The 2013 session ended without the Legislature passing bills to fund Medicaid or to reauthorize it for the new fiscal year, which begins July 1. The thought was that the Legislature would come back in special session before July 1 to address those issues.
But Bryant has said he would not call a special session unless there is an agreement. He said last week that if House Democrats continue to block funding and reauthorization until there is a vote on expanding the program as allowed under federal law, he will try to run the agency by executive order.
Any attempt to run the $5.4 billion state-federal health care agency without legislative funding would be fraught with constitutional questions.
A 2009 legal opinion by the office of Attorney General Jim Hood pointed out the state Supreme Court had “held emphatically that the power of the purse is exercised by the Legislature.”
The opinion said the state’s highest court has referred to the Legislature “as the sole repository of power to make appropriations of money to be paid out of the state treasury.”
But the Hood decision did say that even with the lack of a legislatively approved appropriation, certain vital entities expressly described in the state Constitution must continue to receive “basic” funding to carry out their constitutional mandate, such as the courts, governor’s office, and even schools.
In 2009, when Hood issued the opinion, the Legislature had adjourned the session without funding any state agency. It did not finally pass a budget for the Division of Medicaid until about two hours before the fiscal year ended on June 30.
At the time, Hood was speaking of trying to obtain a court order to keep the Division of Medicaid in operation, though no one knew exactly what would have happened if the agreement had not been reached.
This year Snowden said the governor is essentially saying, “If you want to sue me to prevent me from keeping people in the nursing homes, then have at it … He is saying I am going to do what I can to keep this going.”

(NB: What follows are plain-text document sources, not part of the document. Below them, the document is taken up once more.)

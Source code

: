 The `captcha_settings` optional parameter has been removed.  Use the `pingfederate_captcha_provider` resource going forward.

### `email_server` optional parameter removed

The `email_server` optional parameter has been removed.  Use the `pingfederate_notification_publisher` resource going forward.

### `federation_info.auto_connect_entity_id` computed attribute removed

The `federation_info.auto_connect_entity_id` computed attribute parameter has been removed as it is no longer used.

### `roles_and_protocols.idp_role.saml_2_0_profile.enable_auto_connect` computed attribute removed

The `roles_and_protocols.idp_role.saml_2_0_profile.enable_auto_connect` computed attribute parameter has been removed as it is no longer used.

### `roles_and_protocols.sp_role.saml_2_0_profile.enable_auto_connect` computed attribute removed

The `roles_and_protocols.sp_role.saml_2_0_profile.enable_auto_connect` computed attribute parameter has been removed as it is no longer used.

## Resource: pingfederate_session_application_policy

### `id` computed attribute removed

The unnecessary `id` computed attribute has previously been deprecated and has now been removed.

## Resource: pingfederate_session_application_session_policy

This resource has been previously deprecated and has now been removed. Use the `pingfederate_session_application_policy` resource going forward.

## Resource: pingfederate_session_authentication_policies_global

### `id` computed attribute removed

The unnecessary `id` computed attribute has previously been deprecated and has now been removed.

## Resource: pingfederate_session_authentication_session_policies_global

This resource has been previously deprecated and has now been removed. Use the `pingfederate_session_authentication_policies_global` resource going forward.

Kim Wiggins, a spokeswoman for the Department of Finance and Administration, without speaking on the Medicaid issue, said the authority of DFA to spend money on behalf of an agency “is determined by the appropriations bill.” She said the amount of funding established by the appropriations bills is programmed into the DFA computer system before the new fiscal year begins and that establishes how much each agency can spend. Normally, the appropriations bills also detail how much can be spent in each area, such as on salaries, travel and equipment.

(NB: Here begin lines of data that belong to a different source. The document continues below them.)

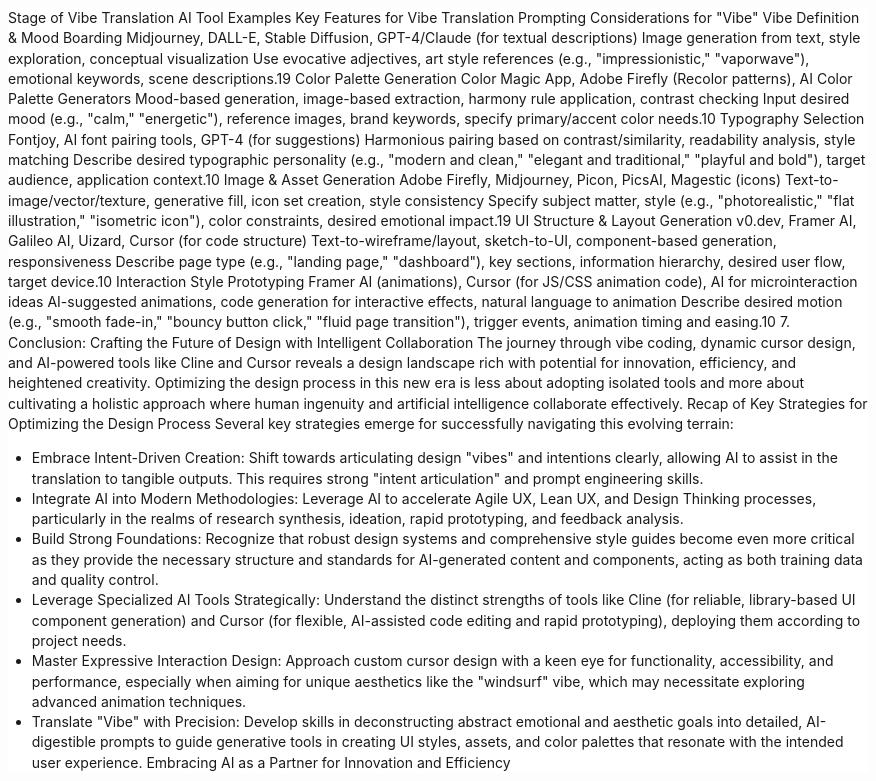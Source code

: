 
Stage of Vibe Translation
	AI Tool Examples
	Key Features for Vibe Translation
	Prompting Considerations for "Vibe"
	Vibe Definition & Mood Boarding
	Midjourney, DALL-E, Stable Diffusion, GPT-4/Claude (for textual descriptions)
	Image generation from text, style exploration, conceptual visualization
	Use evocative adjectives, art style references (e.g., "impressionistic," "vaporwave"), emotional keywords, scene descriptions.19
	Color Palette Generation
	Color Magic App, Adobe Firefly (Recolor patterns), AI Color Palette Generators
	Mood-based generation, image-based extraction, harmony rule application, contrast checking
	Input desired mood (e.g., "calm," "energetic"), reference images, brand keywords, specify primary/accent color needs.10
	Typography Selection
	Fontjoy, AI font pairing tools, GPT-4 (for suggestions)
	Harmonious pairing based on contrast/similarity, readability analysis, style matching
	Describe desired typographic personality (e.g., "modern and clean," "elegant and traditional," "playful and bold"), target audience, application context.10
	Image & Asset Generation
	Adobe Firefly, Midjourney, Picon, PicsAI, Magestic (icons)
	Text-to-image/vector/texture, generative fill, icon set creation, style consistency
	Specify subject matter, style (e.g., "photorealistic," "flat illustration," "isometric icon"), color constraints, desired emotional impact.19
	UI Structure & Layout Generation
	v0.dev, Framer AI, Galileo AI, Uizard, Cursor (for code structure)
	Text-to-wireframe/layout, sketch-to-UI, component-based generation, responsiveness
	Describe page type (e.g., "landing page," "dashboard"), key sections, information hierarchy, desired user flow, target device.10
	Interaction Style Prototyping
	Framer AI (animations), Cursor (for JS/CSS animation code), AI for microinteraction ideas
	AI-suggested animations, code generation for interactive effects, natural language to animation
	Describe desired motion (e.g., "smooth fade-in," "bouncy button click," "fluid page transition"), trigger events, animation timing and easing.10
	7. Conclusion: Crafting the Future of Design with Intelligent Collaboration
The journey through vibe coding, dynamic cursor design, and AI-powered tools like Cline and Cursor reveals a design landscape rich with potential for innovation, efficiency, and heightened creativity. Optimizing the design process in this new era is less about adopting isolated tools and more about cultivating a holistic approach where human ingenuity and artificial intelligence collaborate effectively.
Recap of Key Strategies for Optimizing the Design Process
Several key strategies emerge for successfully navigating this evolving terrain:
* Embrace Intent-Driven Creation: Shift towards articulating design "vibes" and intentions clearly, allowing AI to assist in the translation to tangible outputs. This requires strong "intent articulation" and prompt engineering skills.
* Integrate AI into Modern Methodologies: Leverage AI to accelerate Agile UX, Lean UX, and Design Thinking processes, particularly in the realms of research synthesis, ideation, rapid prototyping, and feedback analysis.
* Build Strong Foundations: Recognize that robust design systems and comprehensive style guides become even more critical as they provide the necessary structure and standards for AI-generated content and components, acting as both training data and quality control.
* Leverage Specialized AI Tools Strategically: Understand the distinct strengths of tools like Cline (for reliable, library-based UI component generation) and Cursor (for flexible, AI-assisted code editing and rapid prototyping), deploying them according to project needs.
* Master Expressive Interaction Design: Approach custom cursor design with a keen eye for functionality, accessibility, and performance, especially when aiming for unique aesthetics like the "windsurf" vibe, which may necessitate exploring advanced animation techniques.
* Translate "Vibe" with Precision: Develop skills in deconstructing abstract emotional and aesthetic goals into detailed, AI-digestible prompts to guide generative tools in creating UI styles, assets, and color palettes that resonate with the intended user experience.
Embracing AI as a Partner for Innovation and Efficiency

Even if Hood or someone else got a court order allowing the governor to take funds out of the treasury to keep Medicaid afloat, there still would be other problems with running the health care program without legislative authority.
Part of what died when the 2013 session ended were taxes imposed on hospitals and nursing homes to draw down federal funds for the operation of the agency. Under the current program, the federal government provides roughly $3 for every $1 spent by the state on the Medicaid program.

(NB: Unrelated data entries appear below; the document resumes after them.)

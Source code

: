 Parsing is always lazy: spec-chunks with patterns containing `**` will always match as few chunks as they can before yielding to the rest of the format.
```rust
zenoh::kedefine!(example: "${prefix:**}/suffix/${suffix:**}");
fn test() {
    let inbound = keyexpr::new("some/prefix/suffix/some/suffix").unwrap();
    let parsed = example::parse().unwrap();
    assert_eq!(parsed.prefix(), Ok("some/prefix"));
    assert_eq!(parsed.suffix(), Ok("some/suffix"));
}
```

Part of the state money used to draw down federal funds comes from taxes totaling $280 million on hospitals and from about $40 million on nursing homes. Those taxes stand repealed if the Legislature does not pass a bill reauthorizing them.
Snowden said he does not believe the entities would be able to pay “a voluntary tax” if they are not reauthorized by the Legislature.
“The tax would be gone,” said Rep. Steve Holland, D-Plantersville. “…It will not work without legislative authorization.”
The program currently provides health care for about 640,000 Mississippians, primarily the elderly, disabled, poor pregnant women and poor children.